Investigation: Blood Profits: How the Junta funds a black market empire through Jade,Oil, and Ethnic Plunder

  • Writer: DVB Myanmar
    DVB Myanmar
  • Jun 18, 2025
  • 4 min read
Myanmar junta air strike on market kills 15 civilians, with fumes of destruction billowing out of innocents’ lodgings (Image: Agence France-Presse, South China Morning Post)
Myanmar junta air strike on market kills 15 civilians, with fumes of destruction billowing out of innocents’ lodgings (Image: Agence France-Presse, South China Morning Post)
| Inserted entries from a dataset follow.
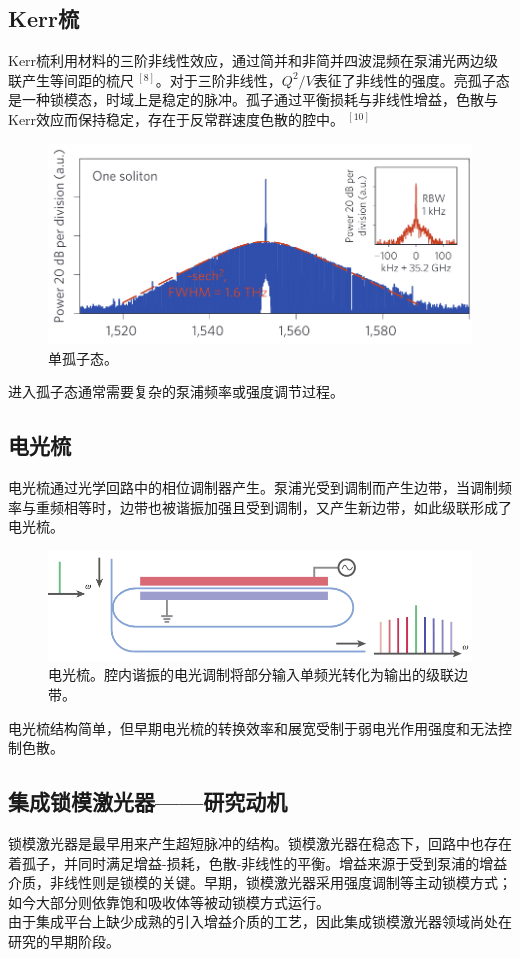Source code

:\subsection{Kerr梳}
Kerr梳利用材料的三阶非线性效应，通过简并和非简并四波混频在泵浦光两边级联产生等间距的梳尺$~^{[8]}$。对于三阶非线性，$Q^2/V$表征了非线性的强度。亮孤子态是一种锁模态，时域上是稳定的脉冲。孤子通过平衡损耗与非线性增益，色散与Kerr效应而保持稳定，存在于反常群速度色散的腔中。$~^{[10]}$\\
\begin{figure}[htbp]
    \centering
    \includegraphics[width=0.7\linewidth]{figure/fig_6.png}
    \caption{单孤子态。}
    \label{fig:enter-label}
\end{figure}
进入孤子态通常需要复杂的泵浦频率或强度调节过程。
\subsection{电光梳}
电光梳通过光学回路中的相位调制器产生。泵浦光受到调制而产生边带，当调制频率与重频相等时，边带也被谐振加强且受到调制，又产生新边带，如此级联形成了电光梳。\\
\begin{figure}[htbp]
    \centering
    \includegraphics[width=0.7\linewidth]{figure/fig_5.png}
    \caption{电光梳。腔内谐振的电光调制将部分输入单频光转化为输出的级联边带。}
    \label{fig:enter-label}
\end{figure}
电光梳结构简单，但早期电光梳的转换效率和展宽受制于弱电光作用强度和无法控制色散。
\subsection{集成锁模激光器——研究动机}
锁模激光器是最早用来产生超短脉冲的结构。锁模激光器在稳态下，回路中也存在着孤子，并同时满足增益-损耗，色散-非线性的平衡。增益来源于受到泵浦的增益介质，非线性则是锁模的关键。早期，锁模激光器采用强度调制等主动锁模方式；如今大部分则依靠饱和吸收体等被动锁模方式运行。\\
由于集成平台上缺少成熟的引入增益介质的工艺，因此集成锁模激光器领域尚处在研究的早期阶段。
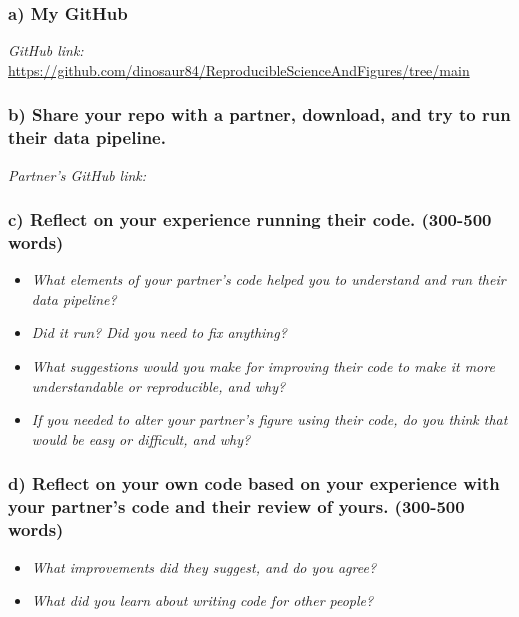 \documentclass[
]{article}
\begin{document}
\subsubsection{a) My GitHub}\label{a-my-github}

\emph{GitHub link:}
\url{https://github.com/dinosaur84/ReproducibleScienceAndFigures/tree/main}

\subsubsection{b) Share your repo with a partner, download, and try to
run their data
pipeline.}\label{b-share-your-repo-with-a-partner-download-and-try-to-run-their-data-pipeline.}

\emph{Partner's GitHub link:}

\subsubsection{c) Reflect on your experience running their code.
(300-500
words)}\label{c-reflect-on-your-experience-running-their-code.-300-500-words}

\begin{itemize}
\item
  \emph{What elements of your partner's code helped you to understand
  and run their data pipeline?}
\item
  \emph{Did it run? Did you need to fix anything?}
\item
  \emph{What suggestions would you make for improving their code to make
  it more understandable or reproducible, and why?}
\item
  \emph{If you needed to alter your partner's figure using their code,
  do you think that would be easy or difficult, and why?}
\end{itemize}

\subsubsection{d) Reflect on your own code based on your experience with
your partner's code and their review of yours. (300-500
words)}\label{d-reflect-on-your-own-code-based-on-your-experience-with-your-partners-code-and-their-review-of-yours.-300-500-words}

\begin{itemize}
\item
  \emph{What improvements did they suggest, and do you agree?}
\item
  \emph{What did you learn about writing code for other people?}
\end{itemize}
\end{document}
The junta has ruined so many innocents with weapons of mass destruction. How

do they possess the capital for these attacks? The DVB finds out.


HPAKANT, KACHIN STATE

“I feel guilty for surviving.” Si Thu Phyo was just a 21-year-old trying to make a basic living off his mining job in Myanmar, common for an average Burmese citizen under the Junta. He was scavenging for leftover gemstones when he felt an intense tremor on the ground.


As the landslide was crashing down, Si Thu and countless others tried to flee for their lives, but it was impossible to outrun such a disaster. Si Thu was dragged under the water and mud. When interviewed, he said: "My mouth was full of mud, the stones were hitting me and the waves pushed me under again and again," and “thought I was going to die”.


Si Thu, in a miracle, was able to swim out and emerge alive. However, others were not as lucky.


Under intense pressure by the international community, the Myanmar government formed an investigative committee, but no results were yielded, with the Minister for Natural Resources and Environmental Conservation, Ohn Win, blaming the catastrophe on “greedy” miners.


Junta-led Conglomerates: The illicit financial backbone of the Tatmadaw

The fact that Myanmar’s junta, led by Min Aung Hliang, is one of the most heavily sanctioned and internationally criticised organisations in the world, yet has the funds and resources to sustain its domestic and military operations should draw some concern.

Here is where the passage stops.